The following sixty pages exhibit a laboured, and, as it appears to us, extremely weak attempt to criminate the conduct of Count Wittgenstein. According to this knot of incoherent hypotheses he ought, in every instance, to have done precisely the opposite of what he actually did do It really surprises us that any man can be so completely blinded by personal antipathy and national vanity, as not to perceive that this indiscriminating censure defeats its own object. If Count W, was so perfectly in

efficient, how happened it that he not only kept the French generals so completely and so long at bay, but was constantly gaining ground?-How came it that the army of the Dwina, composed almost wholly of militia, and, according to the 'Eyewitness,' so wretchedly commanded, was yet continually advancing, and, at last, found itself victorious on the Beresina?

It is asserted, that instead of following Victor, the Count should have pressed forward to the Beresina, without regard to the troops to which he had been opposed. But, on the other hand, it is perfectly clear, that if he had acted thus, the whole system of operation must have been changed; and, as it would seem, entirely in favour of the French. It could have been the presence only of Wittgenstein, that detained Victor and Oudinot between the Nieper and the Beresina, and but for the apprehensions occasioned by the army of the Dwina, Oudinot would himself, without reference to the governor of Minsk, or any other officer, have held both banks of the Beresina; and the division of Belluno, or even strong detachments, would have been amply sufficient to maintain the communications on the Moscow road. That all this would have been in favour of Napoleon, there can be no doubt: the passage of the Beresina would have been secured, his army strengthened by the addition of refreshed and unharrassed troops, the pressure on his rear-guard taken off, all his movements would have been unfettered, and the combined armies of Chichagoff and Wittgenstein rendered utterly incapable of intersecting the march of his united and concentrated force. All this, and much more than this, would have been the effect of Count W.'s movement on the right bank of the Beresina. Our speculations are strengthened by the actual conduct of the Duke of Reggio, who was no sooner aware of the conduct of the governor of Minsk, than he countermarched on Borisow, and made every effort for the recovery of the bridge.

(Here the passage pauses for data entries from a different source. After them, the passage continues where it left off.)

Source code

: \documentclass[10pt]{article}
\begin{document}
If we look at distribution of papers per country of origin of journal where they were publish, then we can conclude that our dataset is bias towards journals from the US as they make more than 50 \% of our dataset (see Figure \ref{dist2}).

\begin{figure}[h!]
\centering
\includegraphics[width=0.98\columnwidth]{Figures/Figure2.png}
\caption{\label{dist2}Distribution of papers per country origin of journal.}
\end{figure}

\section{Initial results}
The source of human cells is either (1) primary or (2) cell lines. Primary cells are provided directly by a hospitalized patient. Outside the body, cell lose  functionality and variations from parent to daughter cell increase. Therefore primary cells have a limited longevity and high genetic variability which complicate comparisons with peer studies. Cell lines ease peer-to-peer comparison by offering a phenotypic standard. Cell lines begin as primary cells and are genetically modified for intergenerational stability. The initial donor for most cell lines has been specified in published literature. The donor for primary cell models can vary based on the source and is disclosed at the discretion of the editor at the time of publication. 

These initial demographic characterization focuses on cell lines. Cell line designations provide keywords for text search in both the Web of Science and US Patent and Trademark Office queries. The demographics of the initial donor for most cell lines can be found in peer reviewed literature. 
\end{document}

These brief comments may, perhaps, serve to shew the absurdity, or the injustice of arguing as the 'Eye-witness' does, and of marking out a line of action for one general, without reference to the movement of another; without allowing for the manœuvres of his opponent; and without including in his calculations the altered circumstances which changes in conduct must necessarily draw after them.

For the rest, we believe it to have been well for Napoleon, personally, that Prince Bagration had fallen on the field of Borodino. Of the merits of that illustrious officer, too much cannot be said: in losing him, Russia lost at once her shield and her sword;-her Fabius and her Marcellus.